The Unapologetic Mathematician

Kernels and Images of Intertwiners

The next obvious things to consider are the kernel and the image of an intertwining map. So let’s say we’ve got a representation $\rho:A\rightarrow\mathrm{End}(V)$, a representation $\sigma:A\rightarrow\mathrm{End}(W)$, and an intertwiner $f:\rho\rightarrow\sigma$ defined by the linear map $f:V\rightarrow W$ which satisfies $\left[\sigma(a)\right]\left(f(v)\right)=f\left(\left[\rho(a)\right](v)\right)$ for all $v\in V$.

Now the linear map $f$ immediately gives us two subspaces: the kernel $\mathrm{Ker}(f)\subseteq V$ and the image $\mathrm{Im}(f)\subseteq W$. And it turns out that each of these is actually a subrepresentation. Showing this isn’t difficult. A subrepresentation is just a subspace that gets sent to itself under the action on the whole space, so we just have to check that $\rho(a)$ always sends vectors in $\mathrm{Ker}(f)$ back to this subspace, and that $\sigma(a)$ always sends vectors in $\mathrm{Im}(f)$ back into this subspace.

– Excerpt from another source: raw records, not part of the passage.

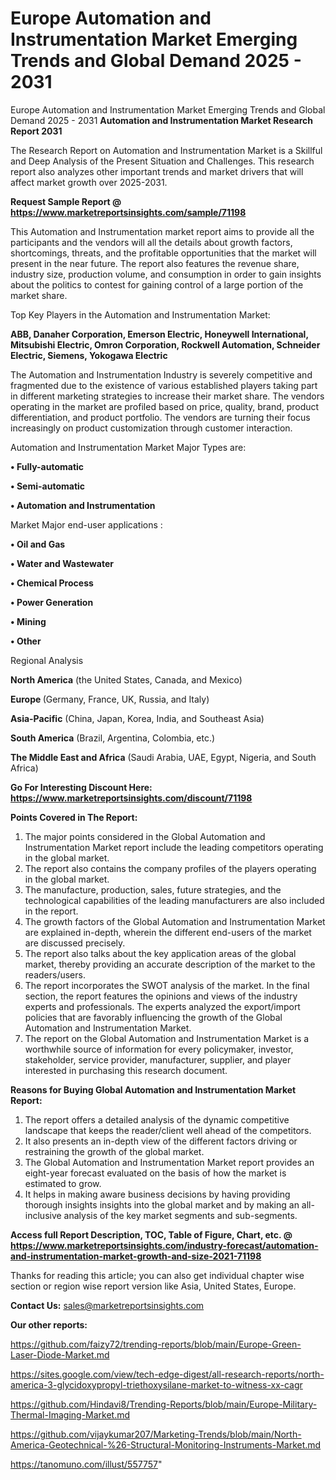 # Europe Automation and Instrumentation Market Emerging Trends and Global Demand 2025 - 2031
 Europe Automation and Instrumentation Market Emerging Trends and Global Demand 2025 - 2031
<strong>Automation and Instrumentation Market Research Report 2031</strong>

The Research Report on Automation and Instrumentation Market is a Skillful and Deep Analysis of the Present Situation and Challenges. This research report also analyzes other important trends and market drivers that will affect market growth over 2025-2031.

<strong>Request Sample Report @ <a href=https://www.marketreportsinsights.com/sample/71198>https://www.marketreportsinsights.com/sample/71198</a></strong>

This Automation and Instrumentation market report aims to provide all the participants and the vendors will all the details about growth factors, shortcomings, threats, and the profitable opportunities that the market will present in the near future. The report also features the revenue share, industry size, production volume, and consumption in order to gain insights about the politics to contest for gaining control of a large portion of the market share.

Top Key Players in the Automation and Instrumentation Market:

<strong>ABB, Danaher Corporation, Emerson Electric, Honeywell International, Mitsubishi Electric, Omron Corporation, Rockwell Automation, Schneider Electric, Siemens, Yokogawa Electric</strong>

The Automation and Instrumentation Industry is severely competitive and fragmented due to the existence of various established players taking part in different marketing strategies to increase their market share. The vendors operating in the market are profiled based on price, quality, brand, product differentiation, and product portfolio. The vendors are turning their focus increasingly on product customization through customer interaction.

Automation and Instrumentation Market Major Types are:

<strong>• Fully-automatic

• Semi-automatic

• Automation and Instrumentation</strong>

Market Major end-user applications :

<strong>• Oil and Gas

• Water and Wastewater

• Chemical Process

• Power Generation

• Mining

• Other</strong>

Regional Analysis

</u><strong><b>North America</b></strong> (the United States, Canada, and Mexico)

<strong><b>Europe </b></strong>(Germany, France, UK, Russia, and Italy)

<strong><b>Asia-Pacific</b></strong> (China, Japan, Korea, India, and Southeast Asia)

<strong><b>South America</b></strong> (Brazil, Argentina, Colombia, etc.)

<strong><b>The Middle East and Africa</b></strong> (Saudi Arabia, UAE, Egypt, Nigeria, and South Africa)

<strong>Go For Interesting Discount Here: <a href=https://www.marketreportsinsights.com/discount/71198>https://www.marketreportsinsights.com/discount/71198</a></strong>

<strong>Points Covered in The Report:</strong>
<ol>
  <li>The major points considered in the Global Automation and Instrumentation Market report include the leading competitors operating in the global market.</li>
  <li>The report also contains the company profiles of the players operating in the global market.</li>
  <li>The manufacture, production, sales, future strategies, and the technological capabilities of the leading manufacturers are also included in the report.</li>
  <li>The growth factors of the Global Automation and Instrumentation Market are explained in-depth, wherein the different end-users of the market are discussed precisely.</li>
  <li>The report also talks about the key application areas of the global market, thereby providing an accurate description of the market to the readers/users.</li>
  <li>The report incorporates the SWOT analysis of the market. In the final section, the report features the opinions and views of the industry experts and professionals. The experts analyzed the export/import policies that are favorably influencing the growth of the Global Automation and Instrumentation Market.</li>
  <li>The report on the Global Automation and Instrumentation Market is a worthwhile source of information for every policymaker, investor, stakeholder, service provider, manufacturer, supplier, and player interested in purchasing this research document.</li>
</ol>
<strong>Reasons for Buying Global Automation and Instrumentation Market Report:</strong>

<ol>
  <li>The report offers a detailed analysis of the dynamic competitive landscape that keeps the reader/client well ahead of the competitors.</li>
  <li>It also presents an in-depth view of the different factors driving or restraining the growth of the global market.</li>
  <li>The Global Automation and Instrumentation Market report provides an eight-year forecast evaluated on the basis of how the market is estimated to grow.</li>
  <li>It helps in making aware business decisions by having providing thorough insights insights into the global market and by making an all-inclusive analysis of the key market segments and sub-segments.</li>
</ol>
<strong>Access full Report Description, TOC, Table of Figure, Chart, etc. @ <a href=https://www.marketreportsinsights.com/industry-forecast/automation-and-instrumentation-market-growth-and-size-2021-71198>https://www.marketreportsinsights.com/industry-forecast/automation-and-instrumentation-market-growth-and-size-2021-71198</a></strong>


Thanks for reading this article; you can also get individual chapter wise section or region wise report version like Asia, United States, Europe.

<strong>Contact Us:</strong>
sales@marketreportsinsights.com

<strong>Our other reports:</strong>

<a href=https://github.com/faizy72/trending-reports/blob/main/Europe-Green-Laser-Diode-Market.md>https://github.com/faizy72/trending-reports/blob/main/Europe-Green-Laser-Diode-Market.md</a>

<a href=https://sites.google.com/view/tech-edge-digest/all-research-reports/north-america-3-glycidoxypropyl-triethoxysilane-market-to-witness-xx-cagr>https://sites.google.com/view/tech-edge-digest/all-research-reports/north-america-3-glycidoxypropyl-triethoxysilane-market-to-witness-xx-cagr</a>

<a href=https://github.com/Hindavi8/Trending-Reports/blob/main/Europe-Military-Thermal-Imaging-Market.md>https://github.com/Hindavi8/Trending-Reports/blob/main/Europe-Military-Thermal-Imaging-Market.md</a>

<a href=https://github.com/vijaykumar207/Marketing-Trends/blob/main/North-America-Geotechnical-%26-Structural-Monitoring-Instruments-Market.md>https://github.com/vijaykumar207/Marketing-Trends/blob/main/North-America-Geotechnical-%26-Structural-Monitoring-Instruments-Market.md</a>

<a href=https://tanomuno.com/illust/557757>https://tanomuno.com/illust/557757</a>"
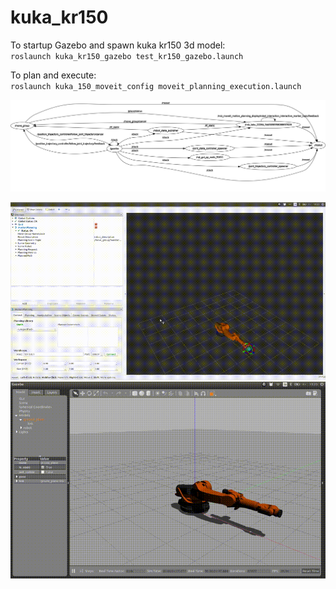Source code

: # kuka_kr150
To startup Gazebo and spawn kuka kr150 3d model:  
`roslaunch kuka_kr150_gazebo test_kr150_gazebo.launch`

To plan and execute:  
`roslaunch kuka_150_moveit_config moveit_planning_execution.launch`

![rosgraph](rosgraph_2018-06-12.png)

![video](rviz_2018-06-12.gif)
![video](gazebo_2018-06-12.gif)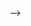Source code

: <!-- ---
title: "Benchmarking Planar Rotation Capabilities of Robot Hands"
collection: publications
permalink: /publication/2022-asterisk_rotation
date: 2022-1-1
venue: '[IN REVIEW] IEEE Robotics Automation Letters (RA-L)'
---

<!-- **Blurb:* --> -->
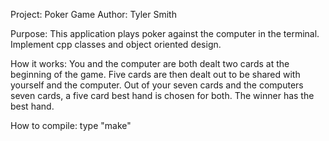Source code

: Project: Poker Game
Author: Tyler Smith

Purpose: This application plays poker against the computer in the terminal.
         Implement cpp classes and object oriented design.
         
How it works: You and the computer are both dealt two cards at the beginning of the game.
              Five cards are then dealt out to be shared with yourself and the computer.
              Out of your seven cards and the computers seven cards, a five card best hand is chosen for both.
              The winner has the best hand.
          
How to compile: type "make"
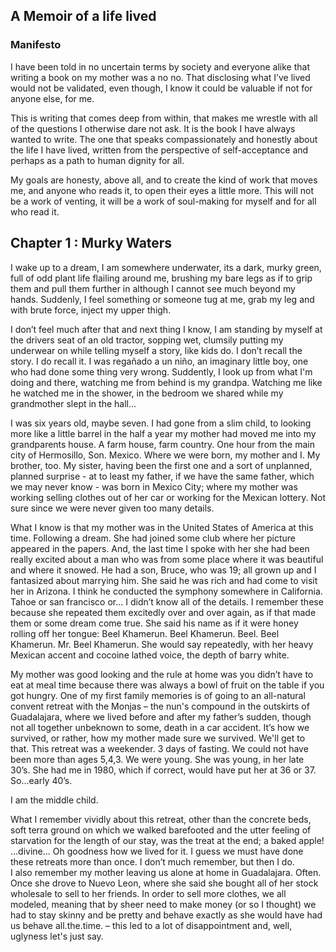 ## A Memoir of a life lived

### Manifesto

I have been told in no uncertain terms by society and everyone alike that writing a book on my mother was a no no. That disclosing what I’ve lived would not be validated, even though, I know it could be valuable if not for anyone else, for me.

This is writing that comes deep from within, that makes me wrestle with all of the questions I otherwise dare not ask. It is the book I have always wanted to write. The one that speaks compassionately and honestly about the life I have lived, written from the perspective of self-acceptance and perhaps as a path to human dignity for all. 

My goals are honesty, above all, and to create the kind of work that moves me, and anyone who reads it, to open their eyes a little more. This will not be a work of venting, it will be a work of soul-making for myself and for all who read it.


## Chapter 1 : Murky Waters

I wake up to a dream, I am somewhere underwater, its a dark, murky green, full of odd plant life flailing around me, brushing my bare legs as if to grip them and pull them further in although I cannot see much beyond my hands. Suddenly, I feel something or someone tug at me, grab my leg and with brute force, inject my upper thigh. 

I don’t feel much after that and next thing I know, I am standing by myself at the drivers seat of an old tractor, sopping wet, clumsily putting my underwear on while telling myself a story, like kids do. I don’t recall the story. I do recall it. I was regañado a un niño, an imaginary little boy, one who had done some thing very wrong. Suddently, I look up from what I'm doing and there, watching me from behind is my grandpa. Watching me like he watched me in the shower, in the bedroom we shared while my grandmother slept in the hall...

I was six years old, maybe seven. I had gone from a slim child, to looking more like a little barrel in the half a year my mother had moved me into my grandparents house. A farm house, farm country. One hour from the main city of Hermosillo, Son. Mexico. Where we were born, my mother and I. My brother, too. My sister, having been the first one and a sort of unplanned, planned surprise - at to least my father, if we have the same father, which we may never know - was born in Mexico City; where my mother was working selling clothes out of her car or working for the Mexican lottery. Not sure since we were never given too many details.  

What I know is that my mother was in the United States of America at this time. Following a dream. She had joined some club where her picture appeared in the papers. And, the last time I spoke with her she had been really excited about a man who was from some place where it was beautiful and where it snowed. He had a son, Bruce, who was 19; all grown up and I fantasized about marrying him. She said he was rich and had come to visit her in Arizona. I think he conducted the symphony somewhere in California. Tahoe or san francisco or... I didn’t know all of the details. I remember these because she repeated them excitedly over and over again, as if that made them or some dream come true. She said his name as if it were honey rolling off her tongue: Beel Khamerun. Beel Khamerun. Beel. Beel Khamerun. Mr. Beel Khamerun. She would say repeatedly, with her heavy Mexican accent and cocoine lathed voice, the depth of barry white. 

My mother was good looking and the rule at home was you didn’t have to eat at meal time because there was always a bowl of fruit on the table if you got hungry. One of my first family memories is of going to an all-natural convent retreat with the Monjas – the nun's compound in the outskirts of Guadalajara, where we lived before and after my father’s sudden, though not all together unbeknown to some, death in a car accident. It’s how we survived, or rather, how my mother made sure we survived.  We'll get to that. This retreat was a weekender. 3 days of fasting. We could not have been more than ages 5,4,3. We were young. She was young, in her late 30’s. She had me in 1980, which if correct, would have put her at 36 or 37. So...early 40’s.  

I am the middle child.  

What I remember vividly about this retreat, other than the concrete beds, soft terra ground on which we walked barefooted and the utter feeling of starvation for the length of our stay, was the treat at the end; a baked apple!  
...divine... 
Oh goodness how we lived for it. I guess we must have done these retreats more than once. I don’t much remember, but then I do.  
I also remember my mother leaving us alone at home in Guadalajara. Often. Once she drove to Nuevo Leon, where she said she bought all of her stock wholesale to sell to her friends. In order to sell more clothes, we all modeled, meaning that by sheer need to make money (or so I thought) we had to stay skinny and be pretty and behave exactly as she would have had us behave all.the.time. – this led to a lot of disappointment and, well, uglyness let's just say. 


 















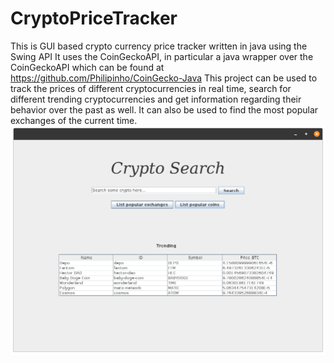 # CryptoPriceTracker
This is GUI based crypto currency price tracker written in java using the Swing API
It uses the CoinGeckoAPI, in particular a java wrapper over the CoinGeckoAPI which can be found at https://github.com/Philipinho/CoinGecko-Java
This project can be used to track the prices of different cryptocurrencies in real time, search for different trending cryptocurrencies and get information regarding their behavior over the past as well.
It can also be used to find the most popular exchanges of the current time.
<img src = "https://github.com/prathamgandhi/CryptoPriceTracker/blob/master/screenshots/1.png">
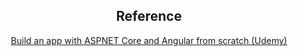<h2 align="center"> Reference </h2> 
<a align="center" href="https://www.udemy.com/course/build-an-app-with-aspnet-core-and-angular-from-scratch/"><p> Build an app with ASPNET Core and Angular from scratch (Udemy)</p> </a>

First off, $v\in V$ is in the kernel of $f$ if $f(v)=0$. Then we calculate

\displaystyle\begin{aligned}f\left(\left[\rho(a)\right](v)\right)=\left[\sigma(a)\right]\left(f(v)\right)\\=\left[\sigma(a)\right](0)=0\end{aligned}

which shoes that $\left[\rho(a)\right](v)$ is also in the kernel of $f$.

On the other hand, if $w\in W$ is in the image of $f$, then there is some $v\in V$ so that $w=f(v)$. We calculate

\displaystyle\begin{aligned}\left[\sigma(a)\right](w)=\left[\sigma(a)\right]\left(f(v)\right)\\=f\left(\left[\rho(a)\right](v)\right)\end{aligned}

And so $\left[\sigma(a)\right](w)$ is also in the image of $f$.

So we’ve seen that the image and kernel of an intertwining map have well-defined actions of $A$, and so we have subrepresentations. Immediately we can conclude that the coimage $\mathrm{Coim}(f)=V/\mathrm{Ker}(f)$ and the cokernel $\mathrm{Cok}(f)=W/\mathrm{Im}(f)$ are quotient representations.